Quel futur pour l’énergie solaire ?

14.09.2016, par
Energie solaire, photovoltaique
Test de performance et d’efficacité de modules solaires à couches minces dans une usine de fabrication de panneaux photovoltaïques, à Cologne, en Allemagne.
Entre espoirs, déceptions et avancées spectaculaires, la recherche autour de l’énergie solaire photovoltaïque avance à grands pas. Tour d’horizon des tendances les plus prometteuses avec Daniel Lincot et Pere Roca i Cabarrocas, directeurs de recherche au CNRS et spécialistes du photovoltaïque, à relire dans cet entretien qui fait partie de nos dix articles les plus lus de l'année écoulée.

L’effet photovoltaïque, découvert au XIXe siècle, repose en partie sur les propriétés des matériaux semi-conducteurs présents dans les panneaux solaires. Comment travaillez-vous à leur amélioration ?
Daniel Lincot1 :
La recherche sur l’énergie solaire photovoltaïque est un travail d’équipe. L’objectif est de fabriquer des cellules solaires plus efficaces, qui convertissent mieux la lumière du soleil en électricité, et à moindre coût. Pour augmenter le rendement des cellules photovoltaïques, il faut améliorer les propriétés semi-conductrices de chacun des matériaux présents dans la cellule, comme le silicium, mais aussi leurs combinaisons. Une cellule photovoltaïque est un peu comme une équipe de foot ! Elle doit former un tout : il y a l’individuel et le collectif. Les matériaux doivent être meilleurs à titres personnels, mais aussi capables de se faire passer des électrons entre eux.

Pere Roca i Cabarrocas2 : Lorsqu’on cherche à améliorer le rendement ou le coût, le moindre petit détail compte. La recherche sur le solaire photovoltaïque est vraiment une branche ouverte et dynamique, qui intègre la physique, l’électronique, la chimie, la science des matériaux et l’optique. Pour améliorer les cellules solaires, il nous faut cette pluridisciplinarité.
 
D. L. : Et la recherche avance vite.
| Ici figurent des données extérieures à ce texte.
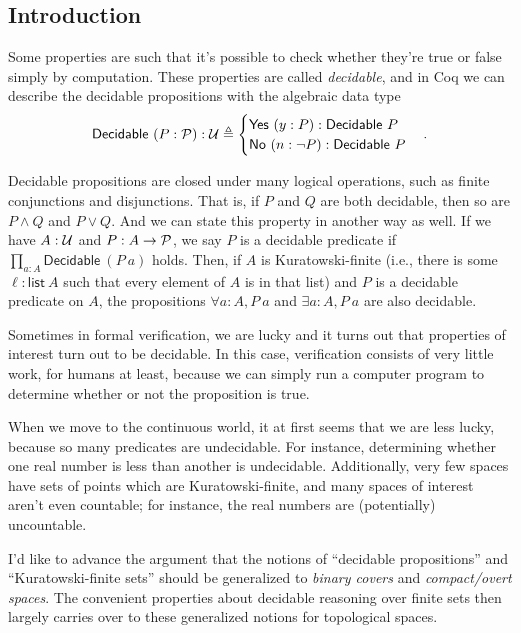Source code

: \subsection{Introduction}

Some properties are such that it's possible to check whether they're true or false simply by computation. These properties are called \emph{decidable}, and in Coq we can describe the decidable propositions with the algebraic data type
\[
\mathsf{Decidable}\ (P : \mathcal{P}) : \mathcal{U} \triangleq
  \begin{cases}
  \mathsf{Yes}\ (y : P) : \mathsf{Decidable}\ P
  \\ \mathsf{No}\ (n : \neg P) : \mathsf{Decidable}\ P
  \end{cases}.
\]

Decidable propositions are closed under many logical operations, such as finite conjunctions and disjunctions. That is, if $P$ and $Q$ are both decidable, then so are $P \wedge Q$ and $P \vee Q$. And we can state this property in another way as well. If we have $A : \mathcal{U}$ and $P : A \to \mathcal{P}$, we say $P$ is a decidable predicate if $\prod_{a : A} \mathsf{Decidable}\ (P\ a)$ holds. Then, if $A$ is Kuratowski-finite (i.e., there is some $\ell : \mathsf{list}\ A$ such that every element of $A$ is in that list) and $P$ is a decidable predicate on $A$, the propositions $\forall a : A, P\ a$ and $\exists a : A, P\ a$ are also decidable.

Sometimes in formal verification, we are lucky and it turns out that properties of interest turn out to be decidable. In this case, verification consists of very little work, for humans at least, because we can simply run a computer program to determine whether or not the proposition is true.

When we move to the continuous world, it at first seems that we are less lucky, because so many predicates are undecidable. For instance, determining whether one real number is less than another is undecidable. Additionally, very few spaces have sets of points which are Kuratowski-finite, and many spaces of interest aren't even countable; for instance, the real numbers are (potentially) uncountable.

I'd like to advance the argument that the notions of ``decidable propositions'' and ``Kuratowski-finite sets'' should be generalized to \emph{binary covers} and \emph{compact/overt spaces}. The convenient properties about decidable reasoning over finite sets then largely carries over to these generalized notions for topological spaces.

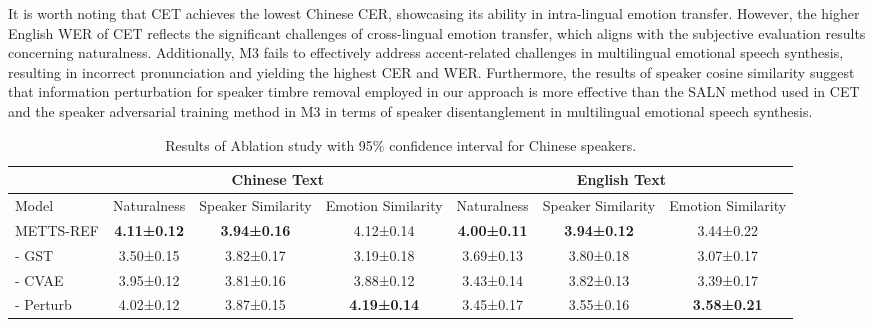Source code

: \documentclass[journal,comsoc]{IEEEtran}
\begin{document}

It is worth noting that CET achieves the lowest Chinese CER, showcasing its ability in intra-lingual emotion transfer. However, the higher English WER of CET reflects the significant challenges of cross-lingual emotion transfer, which aligns with the subjective evaluation results concerning naturalness. Additionally, M3 fails to effectively address accent-related challenges in multilingual emotional speech synthesis, resulting in incorrect pronunciation and yielding the highest CER and WER. Furthermore, the results of speaker cosine similarity suggest that information perturbation for speaker timbre removal employed in our approach is more effective than the SALN method used in CET and the speaker adversarial training method in M3 in terms of speaker disentanglement in multilingual emotional speech synthesis.

\begin{table}[htb]
\centering
\caption{Results of Ablation study with 95$\%$ confidence interval for Chinese speakers.}
\label{tab_9}
\begin{tabular}{@{}l|ccc|ccc@{}}
\toprule
                             & \multicolumn{3}{c|}{Chinese Text}                            & \multicolumn{3}{c}{English Text}                      \\ \midrule
Model                        & Naturalness & Speaker Similarity & Emotion Similarity & Naturalness & Speaker Similarity & Emotion Similarity \\ \midrule
METTS-REF     & \textbf{4.11±0.12} & \textbf{3.94±0.16} & 4.12±0.14 & \textbf{4.00±0.11}  & \textbf{3.94±0.12}  & 3.44±0.22 \\
\: - GST                 & 3.50±0.15 & 3.82±0.17 & 3.19±0.18  & 3.69±0.13 & 3.80±0.18  & 3.07±0.17 \\
\: - CVAE              & 3.95±0.12 & 3.81±0.16  & 3.88±0.12 & 3.43±0.14 & 3.82±0.13  & 3.39±0.17 \\
\: - Perturb & 4.02±0.12 & 3.87±0.15 &\textbf{4.19±0.14} & 3.45±0.17 & 3.55±0.16   & \textbf{3.58±0.21} \\ \bottomrule
\end{tabular}
\end{table}
\end{document}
Quand les premières cellules au silicium ont été mises au point dans les années 1950, leur rendement est passé, en quelques années, de presque 0 % à plus de 10 %. Aujourd’hui, théoriquement, on estime qu’il pourrait un jour atteindre les 85 % ! Cela prouve que, en termes de photovoltaïque, on en a encore sous le pied…
 
Chaque jour, le soleil fourni à la Terre 3 kilowattheures par mètre carré en moyenne. Cette énergie semble inépuisable. Alors quels sont les verrous qui limitent encore son développement à large échelle ?
P. R. C. : Contrairement à ce que l’on pense, l’énergie solaire est déjà viable et compétitive. En France, EDF pousse ses consommateurs à devenir eux-mêmes producteurs d’électricité solaire. Et, dans beaucoup d’autres pays, le solaire est compétitif par rapport aux autres énergies.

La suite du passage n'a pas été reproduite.